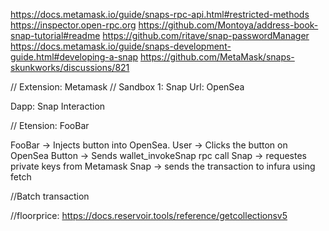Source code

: https://docs.metamask.io/guide/snaps-rpc-api.html#restricted-methods
https://inspector.open-rpc.org
https://github.com/Montoya/address-book-snap-tutorial#readme
https://github.com/ritave/snap-passwordManager
https://docs.metamask.io/guide/snaps-development-guide.html#developing-a-snap
https://github.com/MetaMask/snaps-skunkworks/discussions/821



// Extension: Metamask
// Sandbox 1: Snap
Url: OpenSea

Dapp: Snap Interaction

// Etension: FooBar

FooBar -> Injects button into OpenSea.
User -> Clicks the button on OpenSea
Button -> Sends wallet_invokeSnap rpc call
Snap -> requestes private keys from Metamask
Snap -> sends the transaction to infura using fetch


//Batch transaction

//floorprice:
https://docs.reservoir.tools/reference/getcollectionsv5


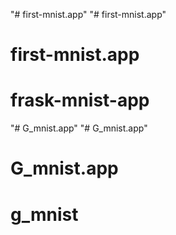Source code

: "# first-mnist.app" 
"# first-mnist.app" 
# first-mnist.app
# frask-mnist-app
"# G_mnist.app" 
"# G_mnist.app" 
# G_mnist.app
# g_mnist
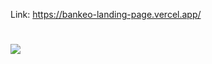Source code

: Link: https://bankeo-landing-page.vercel.app/

#

<img src="https://res.cloudinary.com/dnwmgftf8/image/upload/v1694962191/CleanShot_2023-09-17_at_16.49.41_vtkjte.png" />
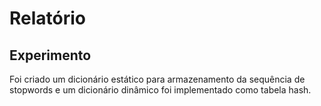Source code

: # Relatório
## Experimento
Foi criado um dicionário estático para armazenamento da sequência de stopwords e um dicionário dinâmico foi implementado como tabela hash. 
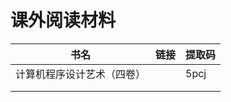 # 课外阅读材料

| 书名            | 链接                                                       | 提取码   |
| ------------- | -------------------------------------------------------- | ----- |
| 计算机程序设计艺术（四卷） | [](https://pan.baidu.com/s/16yJtsHTwUYRfV0JdCq1MZw?pwd=5pcj) | 5pcj  |
|               |                                                          |       |
|               |                                                          |       |
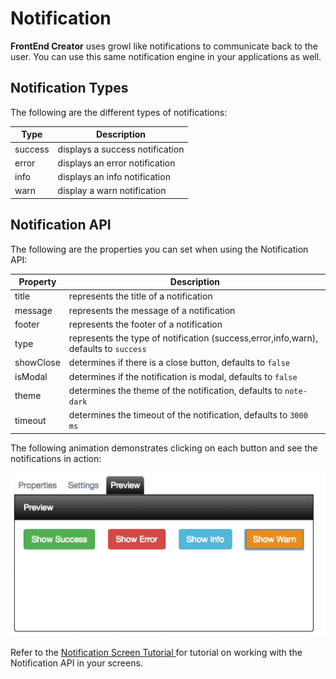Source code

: # Notification

**FrontEnd Creator** uses growl like notifications to communicate back to the user. You can use this same notification engine in your applications as well. 

## Notification Types

The following are the different types of notifications:

Type | Description
---- | -----------
success | displays a success notification
error | displays an error notification
info | displays an info notification
warn | display a warn notification

## Notification API

The following are the properties you can set when using the Notification API:

Property | Description
-------- | -----------
title | represents the title of a notification
message | represents the message of a notification
footer | represents the footer of a notification
type | represents the type of notification (success,error,info,warn), defaults to `success`
showClose | determines if there is a close button, defaults to `false`
isModal | determines if the notification is modal, defaults to `false`
theme | determines the theme of the notification, defaults to `note-dark`
timeout | determines the timeout of the notification, defaults to `3000 ms`


The following animation demonstrates clicking on each button and see the notifications in action:

![Notification Animation](../../assets/images/notification.gif)

Refer to the [ Notification Screen Tutorial ](../../tutorials/notification-screen.md) for tutorial on working with the Notification API in your screens.



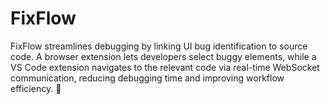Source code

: # FixFlow
FixFlow streamlines debugging by linking UI bug identification to source code. A browser extension lets developers select buggy elements, while a VS Code extension navigates to the relevant code via real-time WebSocket communication, reducing debugging time and improving workflow efficiency. 🚀
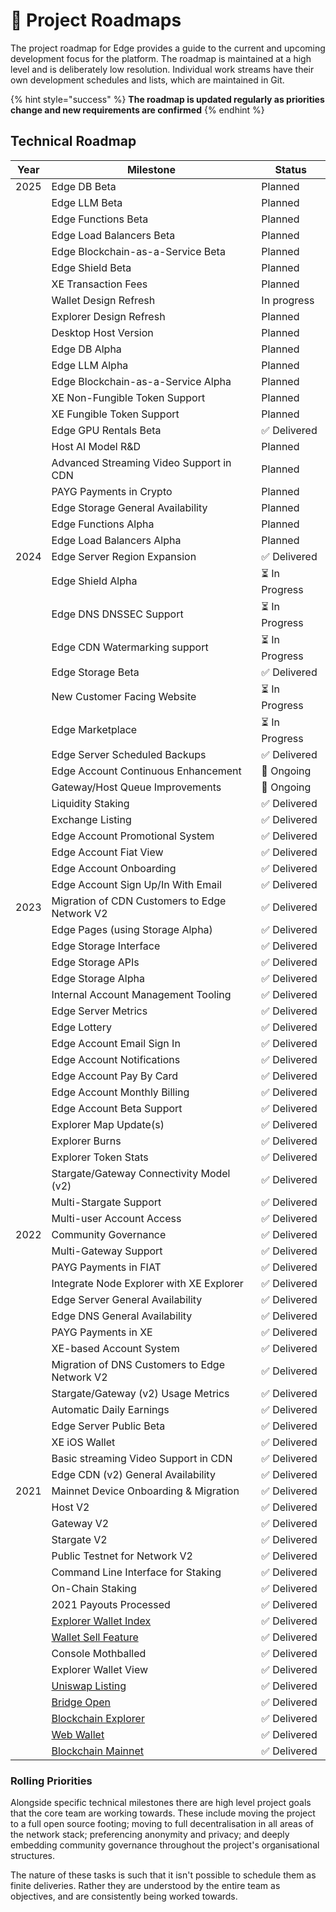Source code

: # 📍 Project Roadmaps

The project roadmap for Edge provides a guide to the current and upcoming development focus for the platform. The roadmap is maintained at a high level and is deliberately low resolution. Individual work streams have their own development schedules and lists, which are maintained in Git.

{% hint style="success" %}
**The roadmap is updated regularly as priorities change and new requirements are confirmed**
{% endhint %}

## Technical Roadmap

| Year | Milestone                                                                                                  | Status        |
| ---- | ---------------------------------------------------------------------------------------------------------- | ------------- |
| 2025 | Edge DB Beta                                                                                               | Planned       |
|      | Edge LLM Beta                                                                                              | Planned       |
|      | Edge Functions Beta                                                                                        | Planned       |
|      | Edge Load Balancers Beta                                                                                   | Planned       |
|      | Edge Blockchain-as-a-Service Beta                                                                          | Planned       |
|      | Edge Shield Beta                                                                                           | Planned       |
|      | XE Transaction Fees                                                                                        | Planned       |
|      | Wallet Design Refresh                                                                                      | In progress   |
|      | Explorer Design Refresh                                                                                    | Planned       |
|      | Desktop Host Version                                                                                       | Planned       |
|      | Edge DB Alpha                                                                                              | Planned       |
|      | Edge LLM Alpha                                                                                             | Planned       |
|      | Edge Blockchain-as-a-Service Alpha                                                                         | Planned       |
|      | XE Non-Fungible Token Support                                                                              | Planned       |
|      | XE Fungible Token Support                                                                                  | Planned       |
|      | Edge GPU Rentals Beta                                                                                      | ✅ Delivered   |
|      | Host AI Model R\&D                                                                                         | Planned       |
|      | Advanced Streaming Video Support in CDN                                                                    | Planned       |
|      | PAYG Payments in Crypto                                                                                    | Planned       |
|      | Edge Storage General Availability                                                                          | Planned       |
|      | Edge Functions Alpha                                                                                       | Planned       |
|      | Edge Load Balancers Alpha                                                                                  | Planned       |
| 2024 | Edge Server Region Expansion                                                                               | ✅ Delivered   |
|      | Edge Shield Alpha                                                                                          | ⏳ In Progress |
|      | Edge DNS DNSSEC Support                                                                                    | ⏳ In Progress |
|      | Edge CDN Watermarking support                                                                              | ⏳ In Progress |
|      | Edge Storage Beta                                                                                          | ✅ Delivered   |
|      | New Customer Facing Website                                                                                | ⏳ In Progress |
|      | Edge Marketplace                                                                                           | ⏳ In Progress |
|      | Edge Server Scheduled Backups                                                                              | ✅ Delivered   |
|      | Edge Account Continuous Enhancement                                                                        | 🔄 Ongoing    |
|      | Gateway/Host Queue Improvements                                                                            | 🔄 Ongoing    |
|      | Liquidity Staking                                                                                          | ✅ Delivered   |
|      | Exchange Listing                                                                                           | ✅ Delivered   |
|      | Edge Account Promotional System                                                                            | ✅ Delivered   |
|      | Edge Account Fiat View                                                                                     | ✅ Delivered   |
|      | Edge Account Onboarding                                                                                    | ✅ Delivered   |
|      | Edge Account Sign Up/In With Email                                                                         | ✅ Delivered   |
| 2023 | Migration of CDN Customers to Edge Network V2                                                              | ✅ Delivered   |
|      | Edge Pages (using Storage Alpha)                                                                           | ✅ Delivered   |
|      | Edge Storage Interface                                                                                     | ✅ Delivered   |
|      | Edge Storage APIs                                                                                          | ✅ Delivered   |
|      | Edge Storage Alpha                                                                                         | ✅ Delivered   |
|      | Internal Account Management Tooling                                                                        | ✅ Delivered   |
|      | Edge Server Metrics                                                                                        | ✅ Delivered   |
|      | Edge Lottery                                                                                               | ✅ Delivered   |
|      | Edge Account Email Sign In                                                                                 | ✅ Delivered   |
|      | Edge Account Notifications                                                                                 | ✅ Delivered   |
|      | Edge Account Pay By Card                                                                                   | ✅ Delivered   |
|      | Edge Account Monthly Billing                                                                               | ✅ Delivered   |
|      | Edge Account Beta Support                                                                                  | ✅ Delivered   |
|      | Explorer Map Update(s)                                                                                     | ✅ Delivered   |
|      | Explorer Burns                                                                                             | ✅ Delivered   |
|      | Explorer Token Stats                                                                                       | ✅ Delivered   |
|      | Stargate/Gateway Connectivity Model (v2)                                                                   | ✅ Delivered   |
|      | Multi-Stargate Support                                                                                     | ✅ Delivered   |
|      | Multi-user Account Access                                                                                  | ✅ Delivered   |
| 2022 | Community Governance                                                                                       | ✅ Delivered   |
|      | Multi-Gateway Support                                                                                      | ✅ Delivered   |
|      | PAYG Payments in FIAT                                                                                      | ✅ Delivered   |
|      | Integrate Node Explorer with XE Explorer                                                                   | ✅ Delivered   |
|      | Edge Server General Availability                                                                           | ✅ Delivered   |
|      | Edge DNS General Availability                                                                              | ✅ Delivered   |
|      | PAYG Payments in XE                                                                                        | ✅ Delivered   |
|      | XE-based Account System                                                                                    | ✅ Delivered   |
|      | Migration of DNS Customers to Edge Network V2                                                              | ✅ Delivered   |
|      | Stargate/Gateway (v2) Usage Metrics                                                                        | ✅ Delivered   |
|      | Automatic Daily Earnings                                                                                   | ✅ Delivered   |
|      | Edge Server Public Beta                                                                                    | ✅ Delivered   |
|      | XE iOS Wallet                                                                                              | ✅ Delivered   |
|      | Basic streaming Video Support in CDN                                                                       | ✅ Delivered   |
|      | Edge CDN (v2) General Availability                                                                         | ✅ Delivered   |
| 2021 | Mainnet Device Onboarding & Migration                                                                      | ✅ Delivered   |
|      | Host V2                                                                                                    | ✅ Delivered   |
|      | Gateway V2                                                                                                 | ✅ Delivered   |
|      | Stargate V2                                                                                                | ✅ Delivered   |
|      | Public Testnet for Network V2                                                                              | ✅ Delivered   |
|      | Command Line Interface for Staking                                                                         | ✅ Delivered   |
|      | On-Chain Staking                                                                                           | ✅ Delivered   |
|      | 2021 Payouts Processed                                                                                     | ✅ Delivered   |
|      | [Explorer Wallet Index](https://edge.network/en/updates/announcements/weekly-update-wc-04th-october-2021/) | ✅ Delivered   |
|      | [Wallet Sell Feature](https://edge.network/en/updates/announcements/weekly-update-wc-27th-september-2021/) | ✅ Delivered   |
|      | Console Mothballed                                                                                         | ✅ Delivered   |
|      | Explorer Wallet View                                                                                       | ✅ Delivered   |
|      | [Uniswap Listing](https://edge.network/en/updates/announcements/edge-token-launch/)                        | ✅ Delivered   |
|      | [Bridge Open](https://edge.network/en/updates/announcements/edge-token-launch/)                            | ✅ Delivered   |
|      | [Blockchain Explorer](https://edge.network/en/updates/announcements/weekly-update-wc-16th-august-2021/)    | ✅ Delivered   |
|      | [Web Wallet](https://edge.network/en/updates/announcements/weekly-update-wc-31st-may-2021/)                | ✅ Delivered   |
|      | [Blockchain Mainnet](https://edge.network/en/updates/announcements/weekly-update-wc-17th-may-2021/)        | ✅ Delivered   |

### Rolling Priorities

Alongside specific technical milestones there are high level project goals that the core team are working towards. These include moving the project to a full open source footing; moving to full decentralisation in all areas of the network stack; preferencing anonymity and privacy; and deeply embedding community governance throughout the project's organisational structures.

The nature of these tasks is such that it isn't possible to schedule them as finite deliveries. Rather they are understood by the entire team as objectives, and are consistently being worked towards.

# Your goal
Filter the preceding entries down to the lines with "Metrics".

# Expected answer
|      | Edge Server Metrics                                                                                        | ✅ Delivered   |
|      | Stargate/Gateway (v2) Usage Metrics                                                                        | ✅ Delivered   |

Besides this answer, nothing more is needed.